IAG-IASPEI 2017

Presentation information

Oral

IAG Symposia » G03. Time variable gravity field

[G03-2] Time-varying gravity field estimation

Thu. Aug 3, 2017 8:30 AM - 10:00 AM Room 504+505 (Kobe International Conference Center 5F, Room 504+505)

Chairs: Jürgen Kusche (University of Bonn) , Shuanggen Jin (Shanghai Astronomical Observatory, Chinese Academy of Sciences)

8:45 AM - 9:00 AM

[G03-2-02] Time variable gravity from kinematic orbits of LEO satellites – A 15+ years series of monthly solutions without gaps

Norbert Zehentner, Torsten Mayer-Guerr, Sebastian Strasser (Institute of Geodesy, Graz University of Technology, Graz, Austria)

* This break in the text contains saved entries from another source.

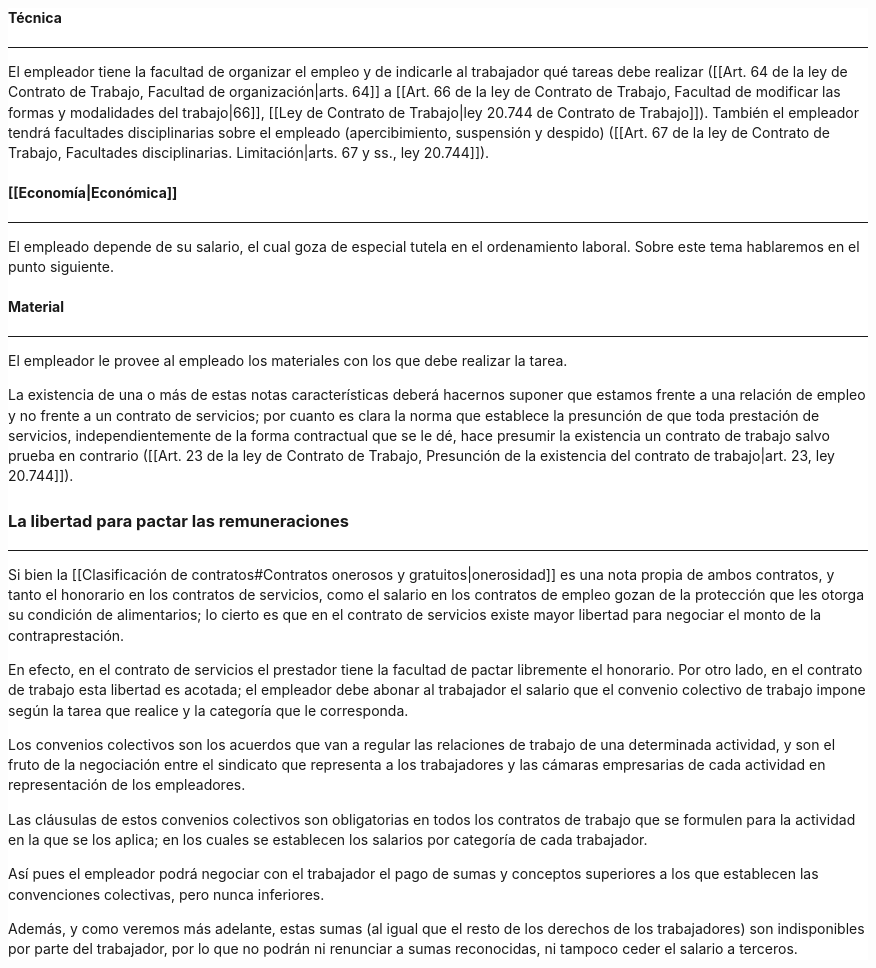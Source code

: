 #### Técnica
---
El empleador tiene la facultad de organizar el empleo y de indicarle al trabajador qué tareas debe realizar ([[Art. 64 de la ley de Contrato de Trabajo, Facultad de organización|arts. 64]] a [[Art. 66 de la ley de Contrato de Trabajo, Facultad de modificar las formas y modalidades del trabajo|66]], [[Ley de Contrato de Trabajo|ley 20.744 de Contrato de Trabajo]]). También el empleador tendrá facultades disciplinarias sobre el empleado (apercibimiento, suspensión y despido) ([[Art. 67 de la ley de Contrato de Trabajo, Facultades disciplinarias. Limitación|arts. 67 y ss., ley 20.744]]).

#### [[Economía|Económica]]
---
El empleado depende de su salario, el cual goza de especial tutela en el ordenamiento laboral. Sobre este tema hablaremos en el punto siguiente.

#### Material
---
El empleador le provee al empleado los materiales con los que debe realizar la tarea. 

La existencia de una o más de estas notas características deberá hacernos suponer que estamos frente a una relación de empleo y no frente a un contrato de servicios; por cuanto es clara la norma que establece la presunción de que toda prestación de servicios, independientemente de la forma contractual que se le dé, hace presumir la existencia un contrato de trabajo salvo prueba en contrario ([[Art. 23 de la ley de Contrato de Trabajo, Presunción de la existencia del contrato de trabajo|art. 23, ley 20.744]]).


### La libertad para pactar las remuneraciones
---
Si bien la [[Clasificación de contratos#Contratos onerosos y gratuitos|onerosidad]] es una nota propia de ambos contratos, y tanto el honorario en los contratos de servicios, como el salario en los contratos de empleo gozan de la protección que les otorga su condición de alimentarios; lo cierto es que en el contrato de servicios existe mayor libertad para negociar el monto de la contraprestación. 

En efecto, en el contrato de servicios el prestador tiene la facultad de pactar libremente el honorario. Por otro lado, en el contrato de trabajo esta libertad es acotada; el empleador debe abonar al trabajador el salario que el convenio colectivo de trabajo impone según la tarea que realice y la categoría que le corresponda. 

Los convenios colectivos son los acuerdos que van a regular las relaciones de trabajo de una determinada actividad, y son el fruto de la negociación entre el sindicato que representa a los trabajadores y las cámaras empresarias de cada actividad en representación de los empleadores. 

Las cláusulas de estos convenios colectivos son obligatorias en todos los contratos de trabajo que se formulen para la actividad en la que se los aplica; en los cuales se establecen los salarios por categoría de cada trabajador. 

Así pues el empleador podrá negociar con el trabajador el pago de sumas y conceptos superiores a los que establecen las convenciones colectivas, pero nunca inferiores. 

Además, y como veremos más adelante, estas sumas (al igual que el resto de los derechos de los trabajadores) son indisponibles por parte del trabajador, por lo que no podrán ni renunciar a sumas reconocidas, ni tampoco ceder el salario a terceros.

Gravity field recovery from high-low satellite to satellite tracking has been applied successfully to former gravity missions like CHAMP and GOCE. The process to derive gravity field estimates from GNSS observations is separated into two steps. First kinematic orbits for the LEO satellite are derived from the GNSS measurements. Subsequently the kinematic orbit positions are introduced as pseudo-observations estimate the gravity field. We make use of a precise point positioning approach based on raw GNSS observations to retrieve kinematic orbits with accuracies of a few centimeters. Some special aspects of the approach are: antenna center variations for phase and code observations, azimuth and nadir angle dependent antenna center variations for transmitters, and azimuth and nadir angle dependent accuracy information for each observation type. In this contribution we will show the impact of these specific processing aspects on the orbit quality and on derived gravity field estimates. The method has been applied to a number of LEO missions, including non-gravity missions like Swarm, Terra-SAR-X, TanDEM-X, MetOp, or Jason 1&2. Based on kinematic orbits from more than 10 satellite missions a time series of individual and unconstrained monthly gravity field solutions has been produced. The series starts in January 2002 and spans more than 15 years without gaps. We demonstrate that it is possible to observe mass variations for regions like Greenland, the Antarctic, the Amazon basin, and other large river basins, down to areas as small as the Caspian Sea.